Uploaded image for project: 'Apache Drill'
  1. Apache Drill
  2. DRILL-6994

TIMESTAMP type DOB column in Spark parquet is treated as VARBINARY in Drill

    XMLWordPrintableJSON

Details

    • Bug
    • Status: Open
    • Major
    • Resolution: Unresolved
    • 1.14.0
    • None
    • Execution - Data Types
    • None

    Description

      A timestamp type column in a parquet file created from Spark is treated as VARBINARY by Drill 1.14.0., Trying to cast DOB column to DATE results in an Exception, although the monthOfYear field is in the allowed range.

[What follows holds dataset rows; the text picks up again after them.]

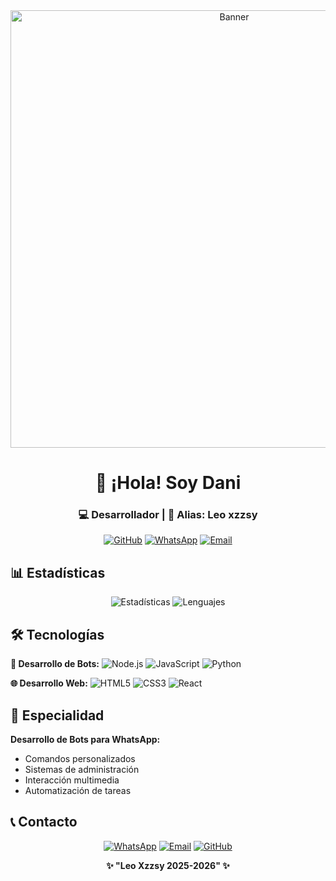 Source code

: <div align="center">
<img src="https://files.catbox.moe/d8yplr.jpg" width="700" alt="Banner"/>

# 🌟 ¡Hola! Soy Dani 
### **💻 Desarrollador | 🎯 Alias: Leo xzzsy**

[![GitHub](https://img.shields.io/badge/GitHub-xzzys26-181717?style=for-the-badge&logo=github)](https://github.com/xzzys26)
[![WhatsApp](https://img.shields.io/badge/WhatsApp-Contactar-25D366?style=for-the-badge&logo=whatsapp)](https://wa.me/18097769423)
[![Email](https://img.shields.io/badge/Email-xzzysultra@gmail.com-D14836?style=for-the-badge&logo=gmail)](mailto:xzzysultra@gmail.com)

</div>

## 📊 Estadísticas

<div align="center">

![Estadísticas](https://github-readme-stats.vercel.app/api?username=xzzys26&show_icons=true&theme=radical&hide_title=true&hide=prs,issues)
![Lenguajes](https://github-readme-stats.vercel.app/api/top-langs/?username=xzzys26&layout=compact&theme=radical&langs_count=6)

</div>

## 🛠 Tecnologías

**🤖 Desarrollo de Bots:**
![Node.js](https://img.shields.io/badge/Node.js-339933?style=flat-square&logo=nodedotjs&logoColor=white)
![JavaScript](https://img.shields.io/badge/JavaScript-F7DF1E?style=flat-square&logo=javascript&logoColor=black)
![Python](https://img.shields.io/badge/Python-3776AB?style=flat-square&logo=python&logoColor=white)

**🌐 Desarrollo Web:**
![HTML5](https://img.shields.io/badge/HTML5-E34F26?style=flat-square&logo=html5&logoColor=white)
![CSS3](https://img.shields.io/badge/CSS3-1572B6?style=flat-square&logo=css3&logoColor=white)
![React](https://img.shields.io/badge/React-61DAFB?style=flat-square&logo=react&logoColor=black)

## 🚀 Especialidad

**Desarrollo de Bots para WhatsApp:**
- Comandos personalizados
- Sistemas de administración  
- Interacción multimedia
- Automatización de tareas

## 📞 Contacto

<div align="center">

[![WhatsApp](https://img.shields.io/badge/WhatsApp-18097769423-25D366?style=for-the-badge&logo=whatsapp)](https://wa.me/18097769423)
[![Email](https://img.shields.io/badge/Email-xzzysultra@gmail.com-D14836?style=for-the-badge&logo=gmail)](mailto:xzzysultra@gmail.com)
[![GitHub](https://img.shields.io/badge/GitHub-xzzys26-181717?style=for-the-badge&logo=github)](https://github.com/xzzys26)

**✨ "Leo Xzzsy 2025-2026" ✨**

</div> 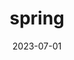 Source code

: ---
title: "spring"
type: season
date: 2023-07-01
hashtag: spring
after:
  - winter
before:
  - summer
opposite:
  - autumn
tags:
  - season
---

      Data used in the test

      [test@md123 spark_data]# cat inferSchema_example.csv
      Name,Department,years_of_experience,DOB
      Sam,Software,5,1990-10-10
      Alex,Data Analytics,3,1992-10-10
      

      Create the parquet file using the above CSV file

      [test@md123 bin]# ./spark-shell
      19/01/22 21:21:34 WARN NativeCodeLoader: Unable to load native-hadoop library for your platform... using builtin-java classes where applicable
      Spark context Web UI available at http://md123.qa.lab:4040
      Spark context available as 'sc' (master = local[*], app id = local-1548192099796).
      Spark session available as 'spark'.
      Welcome to
       ____ __
       / __/__ ___ _____/ /__
       _\ \/ _ \/ _ `/ __/ '_/
       /___/ .__/\_,_/_/ /_/\_\ version 2.3.1-mapr-SNAPSHOT
       /_/
      
      Using Scala version 2.11.8 (OpenJDK 64-Bit Server VM, Java 1.8.0_191)
      Type in expressions to have them evaluated.
      Type :help for more information.
      
      scala> import org.apache.spark.sql.\{DataFrame, SQLContext}
      import org.apache.spark.sql.\{DataFrame, SQLContext}
      
      scala> import org.apache.spark.\{SparkConf, SparkContext}
      import org.apache.spark.\{SparkConf, SparkContext}
      
      scala> val sqlContext: SQLContext = new SQLContext(sc)
      warning: there was one deprecation warning; re-run with -deprecation for details
      sqlContext: org.apache.spark.sql.SQLContext = org.apache.spark.sql.SQLContext@2e0163cb
      
      scala> val df = sqlContext.read.format("com.databricks.spark.csv").option("header", "true").option("inferSchema", "true").load("/apps/inferSchema_example.csv")
      df: org.apache.spark.sql.DataFrame = [Name: string, Department: string ... 2 more fields]
      
      scala> df.printSchema
      test
       |-- Name: string (nullable = true)
       |-- Department: string (nullable = true)
       |-- years_of_experience: integer (nullable = true)
       |-- DOB: timestamp (nullable = true)
      
      scala> df.write.parquet("/apps/infer_schema_example.parquet")
      
      // Read the parquet file
      scala> val data = sqlContext.read.parquet("/apps/infer_schema_example.parquet")
      data: org.apache.spark.sql.DataFrame = [Name: string, Department: string ... 2 more fields]
      
      // Print the schema of the parquet file from Spark
      scala> data.printSchema
      test
       |-- Name: string (nullable = true)
       |-- Department: string (nullable = true)
       |-- years_of_experience: integer (nullable = true)
       |-- DOB: timestamp (nullable = true)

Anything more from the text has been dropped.